Segment Start: INPUT DATA
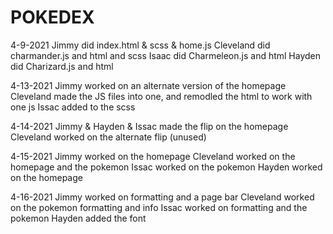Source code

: # POKEDEX

4-9-2021
Jimmy did index.html & scss & home.js
Cleveland did charmander.js and html and scss
Isaac did Charmeleon.js and html
Hayden did Charizard.js and html

4-13-2021
Jimmy worked on an alternate version of the homepage
Cleveland made the JS files into one, and remodled the html to work with one js
Issac added to the scss

4-14-2021
Jimmy & Hayden & Issac made the flip on the homepage
Cleveland worked on the alternate flip (unused)

4-15-2021
Jimmy worked on the homepage
Cleveland worked on the homepage and the pokemon
Issac worked on the pokemon
Hayden worked on the homepage

4-16-2021
Jimmy worked on formatting and a page bar
Cleveland worked on the pokemon formatting and info
Issac worked on formatting and the pokemon
Hayden added the font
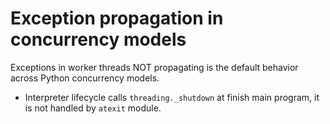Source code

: # Exception propagation in concurrency models

Exceptions in worker threads NOT propagating is the default behavior across Python concurrency models.


- Interpreter lifecycle calls `threading._shutdown` at finish main program, it is not handled by `atexit` module.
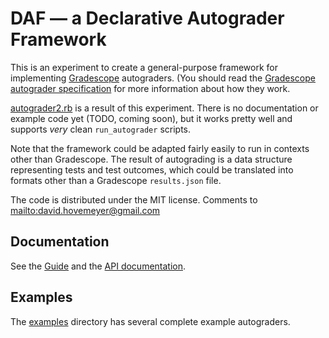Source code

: # DAF — a Declarative Autograder Framework

This is an experiment to create a general-purpose framework for implementing
[Gradescope](https://www.gradescope.com/) autograders.  (You should read
the [Gradescope autograder specification](https://gradescope-autograders.readthedocs.io/en/latest/specs/)
for more information about how they work.

[autograder2.rb](autograder2.rb) is a result of this experiment.  There is
no documentation or example code yet (TODO, coming soon), but it works pretty
well and supports *very* clean `run_autograder` scripts.

Note that the framework could be adapted fairly easily to run in contexts
other than Gradescope.  The result of autograding is a data structure
representing tests and test outcomes, which could be translated into formats
other than a Gradescope `results.json` file.

The code is distributed under the MIT license.  Comments to <mailto:david.hovemeyer@gmail.com>

## Documentation

See the [Guide](guide.md) and the [API documentation](https://daveho.github.io/declarative-autograder).

## Examples

The [examples](examples) directory has several complete example autograders.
Segment End: INPUT DATA
▶ EXERCISE
Return only the stretch above from the line containing "Jimmy worked on formatting and a page bar" through the line containing "in concurrency models", word for word and without pictures.

▶ EXPECTED OUTPUT
Jimmy worked on formatting and a page bar
Cleveland worked on the pokemon formatting and info
Issac worked on formatting and the pokemon
Hayden added the font
Source code

: # Exception propagation in concurrency models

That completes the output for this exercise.